See cli/examples/scheduled_nightly.yaml for the canonical copy.

Cron syntax

faucet uses a standard Unix cron expression, validated at config-load time. A bad expression or an expression that can never fire produces a clear error before the process starts.

5-field form (MIN HOUR DOM MON DOW):

Expression	Meaning
`0 2 * * *`	Every night at 02:00
`/15 * * *`	Every 15 minutes
`0 9 * * 1-5`	Weekdays at 09:00
`0 0 1 * *`	First of every month at midnight
`0 /6 * *`	Every 6 hours

6-field form (SEC MIN HOUR DOM MON DOW) — add a leading seconds field for sub-minute intervals:

Expression	Meaning
`/30 * * * *`	Every 30 seconds
`0 /5 * * *`	Every 5 minutes (explicit seconds=0)

Field ranges follow standard cron semantics: * (every), */N (every N), a-b (range), a,b,c (list). Month and day-of-week names (JAN, MON, etc.) are accepted. Special strings like @daily and @hourly are not supported — use the numeric form.

Timezone and DST

Set timezone to any IANA timezone name (e.g. America/Los_Angeles, Europe/Berlin, Asia/Tokyo). The default is UTC.

All tick times are computed on UTC monotonic instants with timezone-correct wall-clock interpretation, so DST transitions behave correctly:

Fall-back (clocks go back): a repeated wall-clock hour fires once.
Spring-forward (clocks skip ahead): a wall-clock time in the skipped hour is treated as if it were in the hour immediately after the gap — the next valid tick.

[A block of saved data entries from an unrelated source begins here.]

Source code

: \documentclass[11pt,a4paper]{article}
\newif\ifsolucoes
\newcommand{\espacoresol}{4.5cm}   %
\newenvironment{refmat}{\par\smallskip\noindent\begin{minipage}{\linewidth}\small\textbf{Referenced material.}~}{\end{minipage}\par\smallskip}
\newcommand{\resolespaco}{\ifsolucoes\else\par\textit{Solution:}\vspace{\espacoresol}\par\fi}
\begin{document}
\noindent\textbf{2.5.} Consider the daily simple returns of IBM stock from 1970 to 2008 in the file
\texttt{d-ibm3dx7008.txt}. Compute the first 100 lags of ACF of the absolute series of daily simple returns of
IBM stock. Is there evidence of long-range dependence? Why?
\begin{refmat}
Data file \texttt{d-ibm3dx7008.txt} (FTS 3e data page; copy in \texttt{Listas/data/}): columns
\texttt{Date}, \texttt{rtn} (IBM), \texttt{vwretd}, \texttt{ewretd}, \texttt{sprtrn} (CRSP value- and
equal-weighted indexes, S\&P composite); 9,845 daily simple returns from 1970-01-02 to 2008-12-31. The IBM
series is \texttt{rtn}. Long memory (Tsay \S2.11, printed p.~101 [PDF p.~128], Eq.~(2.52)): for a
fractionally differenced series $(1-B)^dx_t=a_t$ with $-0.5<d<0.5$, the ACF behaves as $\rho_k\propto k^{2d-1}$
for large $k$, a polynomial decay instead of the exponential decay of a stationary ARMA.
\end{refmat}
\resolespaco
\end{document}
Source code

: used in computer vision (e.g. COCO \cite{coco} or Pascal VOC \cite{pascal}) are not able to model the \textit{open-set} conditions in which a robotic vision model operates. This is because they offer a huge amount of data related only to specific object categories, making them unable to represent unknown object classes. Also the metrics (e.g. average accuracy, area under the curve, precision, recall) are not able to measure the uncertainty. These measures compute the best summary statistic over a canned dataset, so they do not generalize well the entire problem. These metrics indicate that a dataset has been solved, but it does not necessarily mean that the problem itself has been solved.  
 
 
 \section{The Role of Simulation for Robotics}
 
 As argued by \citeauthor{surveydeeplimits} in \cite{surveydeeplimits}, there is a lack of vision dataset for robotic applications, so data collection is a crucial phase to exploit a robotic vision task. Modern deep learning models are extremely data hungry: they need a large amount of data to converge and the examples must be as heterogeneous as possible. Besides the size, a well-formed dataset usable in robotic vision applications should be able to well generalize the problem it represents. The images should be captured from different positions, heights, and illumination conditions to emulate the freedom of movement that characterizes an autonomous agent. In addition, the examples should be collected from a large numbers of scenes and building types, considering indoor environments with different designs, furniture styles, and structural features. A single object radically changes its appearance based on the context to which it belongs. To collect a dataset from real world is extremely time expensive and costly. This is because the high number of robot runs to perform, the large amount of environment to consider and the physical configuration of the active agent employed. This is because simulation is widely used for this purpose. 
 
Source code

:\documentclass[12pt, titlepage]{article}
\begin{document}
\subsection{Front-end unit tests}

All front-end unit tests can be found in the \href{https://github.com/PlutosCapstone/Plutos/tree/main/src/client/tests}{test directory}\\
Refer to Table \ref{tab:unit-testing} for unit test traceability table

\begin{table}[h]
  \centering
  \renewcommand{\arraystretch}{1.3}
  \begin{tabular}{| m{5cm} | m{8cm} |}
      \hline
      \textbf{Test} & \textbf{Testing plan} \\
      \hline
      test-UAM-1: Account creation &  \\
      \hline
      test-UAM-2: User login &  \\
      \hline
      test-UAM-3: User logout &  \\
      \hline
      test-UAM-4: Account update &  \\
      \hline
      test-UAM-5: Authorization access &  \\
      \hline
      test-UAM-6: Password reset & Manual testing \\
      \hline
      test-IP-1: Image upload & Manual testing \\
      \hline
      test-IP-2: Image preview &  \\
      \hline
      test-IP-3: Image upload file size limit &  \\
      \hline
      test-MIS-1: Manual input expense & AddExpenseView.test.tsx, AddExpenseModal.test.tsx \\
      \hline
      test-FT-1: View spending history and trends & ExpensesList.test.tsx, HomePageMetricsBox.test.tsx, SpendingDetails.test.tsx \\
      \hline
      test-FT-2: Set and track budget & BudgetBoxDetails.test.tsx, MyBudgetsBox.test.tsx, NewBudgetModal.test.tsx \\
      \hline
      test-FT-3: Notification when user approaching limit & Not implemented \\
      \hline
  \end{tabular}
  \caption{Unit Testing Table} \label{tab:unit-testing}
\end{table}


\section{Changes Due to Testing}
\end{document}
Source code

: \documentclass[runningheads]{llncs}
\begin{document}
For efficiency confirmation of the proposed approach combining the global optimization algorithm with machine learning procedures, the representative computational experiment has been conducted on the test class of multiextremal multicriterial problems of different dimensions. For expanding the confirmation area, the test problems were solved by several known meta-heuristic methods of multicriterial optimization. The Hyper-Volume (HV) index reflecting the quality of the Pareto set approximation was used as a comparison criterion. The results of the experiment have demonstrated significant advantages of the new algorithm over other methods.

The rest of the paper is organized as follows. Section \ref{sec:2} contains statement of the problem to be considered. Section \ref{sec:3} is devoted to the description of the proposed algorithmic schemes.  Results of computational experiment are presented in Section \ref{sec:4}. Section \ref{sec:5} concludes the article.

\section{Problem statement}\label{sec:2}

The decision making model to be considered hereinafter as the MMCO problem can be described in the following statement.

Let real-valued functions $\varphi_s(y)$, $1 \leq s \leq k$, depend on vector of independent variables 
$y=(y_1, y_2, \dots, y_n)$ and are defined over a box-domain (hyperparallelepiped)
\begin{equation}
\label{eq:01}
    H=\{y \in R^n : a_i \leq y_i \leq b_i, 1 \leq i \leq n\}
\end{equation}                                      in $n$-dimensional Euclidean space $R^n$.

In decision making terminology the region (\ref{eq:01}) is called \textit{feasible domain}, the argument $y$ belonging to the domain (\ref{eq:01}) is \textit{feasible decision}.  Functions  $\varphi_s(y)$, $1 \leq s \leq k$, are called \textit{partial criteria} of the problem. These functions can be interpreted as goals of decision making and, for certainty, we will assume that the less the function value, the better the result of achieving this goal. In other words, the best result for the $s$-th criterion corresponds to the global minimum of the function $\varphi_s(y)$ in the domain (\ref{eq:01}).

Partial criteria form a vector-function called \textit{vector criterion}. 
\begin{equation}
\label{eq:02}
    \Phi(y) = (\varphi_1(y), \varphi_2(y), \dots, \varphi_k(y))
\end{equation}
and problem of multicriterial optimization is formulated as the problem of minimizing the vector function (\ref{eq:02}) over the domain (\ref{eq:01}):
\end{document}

The scheduler loop re-checks the wall clock at least every 30 seconds, so NTP steps, VM freeze/thaw, and DST shifts can never drift a scheduled fire by more than ~30 seconds.

Missed-tick behavior

The scheduler advances from the scheduled tick, not the wall clock, so a single occurrence is not skipped just because dispatch latency pushed the clock a little past it — it fires promptly (slightly late) and the schedule resumes. But if many ticks elapsed (the process was down, or a run took longer than several cron periods), the backlog is collapsed to a single catch-up: the scheduler fires once at the next due time and moves on. There is no catch-up storm and no flood of backfilled runs.

To find out how late a run fired, scrape faucet_schedule_run_lateness_seconds (histogram: actual_start − scheduled_for).

Overlap policy

The overlap policy controls what happens when a tick fires while a run is already executing.

Policy	When to use
`skip` (default)	The tick is dropped and a `faucet_schedule_overlaps_total{policy=skip}` counter is incremented. Use when it is acceptable to miss a cycle if the previous one ran long. Most pipelines.
`queue`	One missed tick is buffered and fires immediately when the current run finishes. Further misses during that same run collapse into the single queued tick (in-memory only — lost on restart). Use when missing a cycle is unacceptable but strict concurrency still must be preserved.
`forbid`	The process exits non-zero the moment an overlap would occur. Use when overlapping runs would produce corrupt output or you want a hard guarantee that no two instances run simultaneously — pair with a supervisor that alerts or pages on non-zero exit.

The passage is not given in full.